Dataset entries
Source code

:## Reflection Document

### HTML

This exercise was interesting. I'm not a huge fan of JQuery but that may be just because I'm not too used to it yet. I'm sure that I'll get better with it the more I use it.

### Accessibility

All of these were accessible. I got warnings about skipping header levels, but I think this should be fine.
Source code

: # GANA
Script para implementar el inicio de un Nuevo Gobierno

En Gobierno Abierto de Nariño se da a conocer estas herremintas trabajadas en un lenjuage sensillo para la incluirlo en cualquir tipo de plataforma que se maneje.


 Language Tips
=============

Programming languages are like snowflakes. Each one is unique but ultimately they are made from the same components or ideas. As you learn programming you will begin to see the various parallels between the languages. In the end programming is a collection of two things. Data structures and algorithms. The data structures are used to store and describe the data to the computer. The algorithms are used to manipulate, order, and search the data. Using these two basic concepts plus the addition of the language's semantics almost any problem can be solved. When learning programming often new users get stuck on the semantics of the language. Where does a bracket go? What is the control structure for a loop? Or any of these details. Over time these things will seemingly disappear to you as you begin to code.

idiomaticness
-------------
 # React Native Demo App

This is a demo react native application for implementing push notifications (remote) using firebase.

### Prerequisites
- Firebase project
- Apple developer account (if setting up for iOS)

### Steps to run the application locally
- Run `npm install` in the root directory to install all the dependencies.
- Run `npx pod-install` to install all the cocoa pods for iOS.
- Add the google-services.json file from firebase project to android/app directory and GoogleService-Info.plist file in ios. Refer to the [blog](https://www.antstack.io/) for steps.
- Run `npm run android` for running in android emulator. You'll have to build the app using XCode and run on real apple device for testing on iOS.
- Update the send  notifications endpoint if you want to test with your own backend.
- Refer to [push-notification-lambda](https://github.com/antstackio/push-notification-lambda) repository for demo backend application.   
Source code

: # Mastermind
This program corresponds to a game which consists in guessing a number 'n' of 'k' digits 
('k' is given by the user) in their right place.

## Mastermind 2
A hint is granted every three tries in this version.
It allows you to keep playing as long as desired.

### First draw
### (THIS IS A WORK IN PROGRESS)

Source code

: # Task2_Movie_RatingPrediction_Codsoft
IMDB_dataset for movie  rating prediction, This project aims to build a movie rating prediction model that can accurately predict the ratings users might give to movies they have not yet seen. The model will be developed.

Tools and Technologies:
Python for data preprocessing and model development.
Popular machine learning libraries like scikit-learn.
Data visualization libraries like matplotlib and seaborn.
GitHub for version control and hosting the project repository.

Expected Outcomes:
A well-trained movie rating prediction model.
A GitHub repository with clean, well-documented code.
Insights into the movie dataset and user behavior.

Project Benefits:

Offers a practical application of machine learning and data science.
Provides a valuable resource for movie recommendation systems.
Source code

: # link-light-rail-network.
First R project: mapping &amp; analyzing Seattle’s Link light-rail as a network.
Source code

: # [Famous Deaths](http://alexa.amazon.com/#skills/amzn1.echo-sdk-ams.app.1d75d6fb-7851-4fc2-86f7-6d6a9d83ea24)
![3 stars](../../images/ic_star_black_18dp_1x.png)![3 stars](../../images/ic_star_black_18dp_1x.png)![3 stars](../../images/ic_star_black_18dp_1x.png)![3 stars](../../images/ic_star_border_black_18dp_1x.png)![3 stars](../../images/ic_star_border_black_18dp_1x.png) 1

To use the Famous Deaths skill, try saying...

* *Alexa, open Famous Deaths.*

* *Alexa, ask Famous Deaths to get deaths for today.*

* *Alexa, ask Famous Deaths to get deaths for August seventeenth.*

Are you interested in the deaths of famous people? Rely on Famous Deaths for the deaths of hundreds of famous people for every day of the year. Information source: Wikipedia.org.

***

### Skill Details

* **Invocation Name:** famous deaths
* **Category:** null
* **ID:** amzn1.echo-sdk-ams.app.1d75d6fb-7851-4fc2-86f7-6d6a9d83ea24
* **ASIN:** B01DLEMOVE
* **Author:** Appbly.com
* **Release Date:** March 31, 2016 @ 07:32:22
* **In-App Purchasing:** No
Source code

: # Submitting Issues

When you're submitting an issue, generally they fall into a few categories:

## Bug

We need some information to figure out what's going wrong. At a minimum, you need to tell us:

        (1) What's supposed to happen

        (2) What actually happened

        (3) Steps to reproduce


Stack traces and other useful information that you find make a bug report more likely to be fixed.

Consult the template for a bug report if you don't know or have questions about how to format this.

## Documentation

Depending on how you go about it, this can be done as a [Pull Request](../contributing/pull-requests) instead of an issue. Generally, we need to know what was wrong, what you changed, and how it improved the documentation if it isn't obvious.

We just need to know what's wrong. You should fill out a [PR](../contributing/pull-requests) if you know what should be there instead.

--

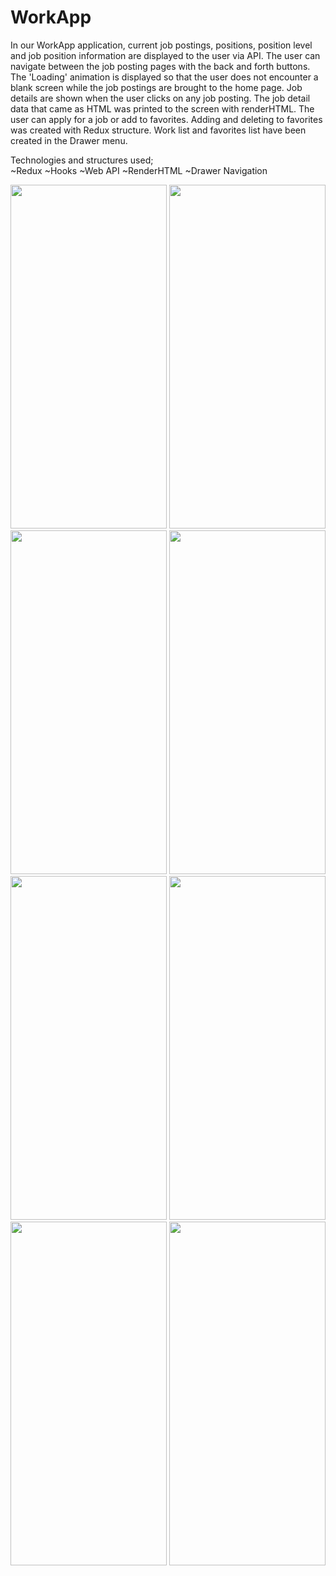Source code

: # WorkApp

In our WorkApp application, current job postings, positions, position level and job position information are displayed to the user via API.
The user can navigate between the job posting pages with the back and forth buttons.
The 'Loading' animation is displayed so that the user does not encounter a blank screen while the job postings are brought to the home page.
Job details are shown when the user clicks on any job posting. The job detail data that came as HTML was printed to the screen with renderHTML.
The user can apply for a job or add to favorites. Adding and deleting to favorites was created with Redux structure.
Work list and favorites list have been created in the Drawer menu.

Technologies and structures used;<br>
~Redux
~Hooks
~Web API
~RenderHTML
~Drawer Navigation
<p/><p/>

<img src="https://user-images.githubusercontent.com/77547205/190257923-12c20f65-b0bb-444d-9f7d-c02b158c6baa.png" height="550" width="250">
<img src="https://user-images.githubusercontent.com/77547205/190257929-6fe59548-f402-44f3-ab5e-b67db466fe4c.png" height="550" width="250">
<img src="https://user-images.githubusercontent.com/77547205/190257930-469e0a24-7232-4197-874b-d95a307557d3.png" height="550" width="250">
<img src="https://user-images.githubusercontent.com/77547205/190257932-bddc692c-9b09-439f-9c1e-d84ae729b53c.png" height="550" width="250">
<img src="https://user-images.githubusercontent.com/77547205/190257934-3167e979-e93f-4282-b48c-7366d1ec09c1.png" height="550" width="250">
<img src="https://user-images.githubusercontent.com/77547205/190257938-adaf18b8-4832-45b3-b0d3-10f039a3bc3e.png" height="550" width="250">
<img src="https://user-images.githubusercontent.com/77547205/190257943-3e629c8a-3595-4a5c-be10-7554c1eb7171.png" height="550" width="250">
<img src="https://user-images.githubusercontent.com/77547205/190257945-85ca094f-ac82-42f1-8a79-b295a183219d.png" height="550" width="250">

---

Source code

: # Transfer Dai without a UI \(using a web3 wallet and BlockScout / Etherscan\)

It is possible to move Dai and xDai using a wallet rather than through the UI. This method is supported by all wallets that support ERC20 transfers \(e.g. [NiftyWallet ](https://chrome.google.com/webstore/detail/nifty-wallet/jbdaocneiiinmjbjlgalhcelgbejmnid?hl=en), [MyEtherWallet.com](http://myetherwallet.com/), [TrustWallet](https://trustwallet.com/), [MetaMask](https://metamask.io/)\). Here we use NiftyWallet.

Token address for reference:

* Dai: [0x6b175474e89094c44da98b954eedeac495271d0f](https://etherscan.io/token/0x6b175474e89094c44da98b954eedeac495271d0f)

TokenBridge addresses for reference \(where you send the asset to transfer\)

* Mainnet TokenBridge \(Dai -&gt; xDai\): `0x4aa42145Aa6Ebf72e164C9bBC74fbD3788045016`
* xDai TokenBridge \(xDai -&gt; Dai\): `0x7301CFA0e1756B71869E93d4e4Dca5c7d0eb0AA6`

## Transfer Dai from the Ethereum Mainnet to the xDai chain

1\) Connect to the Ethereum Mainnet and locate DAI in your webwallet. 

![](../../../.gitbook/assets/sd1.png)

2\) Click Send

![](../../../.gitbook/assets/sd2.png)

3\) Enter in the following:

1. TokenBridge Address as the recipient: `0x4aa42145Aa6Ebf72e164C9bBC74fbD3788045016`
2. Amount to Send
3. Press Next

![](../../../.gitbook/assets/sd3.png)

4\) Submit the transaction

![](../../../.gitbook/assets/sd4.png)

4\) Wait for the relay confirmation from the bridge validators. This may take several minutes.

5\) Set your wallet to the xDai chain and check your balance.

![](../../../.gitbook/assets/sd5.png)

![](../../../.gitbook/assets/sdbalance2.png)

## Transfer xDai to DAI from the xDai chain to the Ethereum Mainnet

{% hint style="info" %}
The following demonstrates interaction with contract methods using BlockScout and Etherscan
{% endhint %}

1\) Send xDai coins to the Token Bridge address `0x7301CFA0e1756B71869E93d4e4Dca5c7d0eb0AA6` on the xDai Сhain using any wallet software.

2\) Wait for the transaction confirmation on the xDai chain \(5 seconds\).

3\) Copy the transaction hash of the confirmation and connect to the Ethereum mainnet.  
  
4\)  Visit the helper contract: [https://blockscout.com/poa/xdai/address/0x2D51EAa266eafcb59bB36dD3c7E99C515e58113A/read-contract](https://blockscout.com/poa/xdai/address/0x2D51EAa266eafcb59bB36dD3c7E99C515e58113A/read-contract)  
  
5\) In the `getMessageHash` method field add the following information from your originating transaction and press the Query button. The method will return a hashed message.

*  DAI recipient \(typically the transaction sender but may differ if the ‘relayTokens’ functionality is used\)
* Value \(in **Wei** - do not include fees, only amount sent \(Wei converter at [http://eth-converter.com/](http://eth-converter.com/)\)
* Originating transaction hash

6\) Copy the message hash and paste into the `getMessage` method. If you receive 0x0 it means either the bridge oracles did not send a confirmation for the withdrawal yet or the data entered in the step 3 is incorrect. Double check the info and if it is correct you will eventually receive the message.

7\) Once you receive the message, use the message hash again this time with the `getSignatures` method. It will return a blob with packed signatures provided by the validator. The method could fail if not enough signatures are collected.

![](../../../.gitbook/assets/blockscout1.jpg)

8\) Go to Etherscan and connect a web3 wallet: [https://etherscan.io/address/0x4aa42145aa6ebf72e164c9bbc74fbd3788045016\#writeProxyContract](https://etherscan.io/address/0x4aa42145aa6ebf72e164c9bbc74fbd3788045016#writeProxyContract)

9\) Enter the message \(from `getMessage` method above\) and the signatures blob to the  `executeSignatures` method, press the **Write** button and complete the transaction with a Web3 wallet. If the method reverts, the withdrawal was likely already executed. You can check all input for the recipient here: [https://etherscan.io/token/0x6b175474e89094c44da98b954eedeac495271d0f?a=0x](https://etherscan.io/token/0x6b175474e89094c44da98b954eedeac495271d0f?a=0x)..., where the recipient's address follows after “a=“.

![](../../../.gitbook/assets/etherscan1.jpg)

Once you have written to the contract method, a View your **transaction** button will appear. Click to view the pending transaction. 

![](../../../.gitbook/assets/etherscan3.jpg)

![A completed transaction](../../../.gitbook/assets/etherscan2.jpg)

What you have to do:
The expected result is a copy of each line in the records where "Redux" appears.

Answer space:
The user can apply for a job or add to favorites. Adding and deleting to favorites was created with Redux structure.
~Redux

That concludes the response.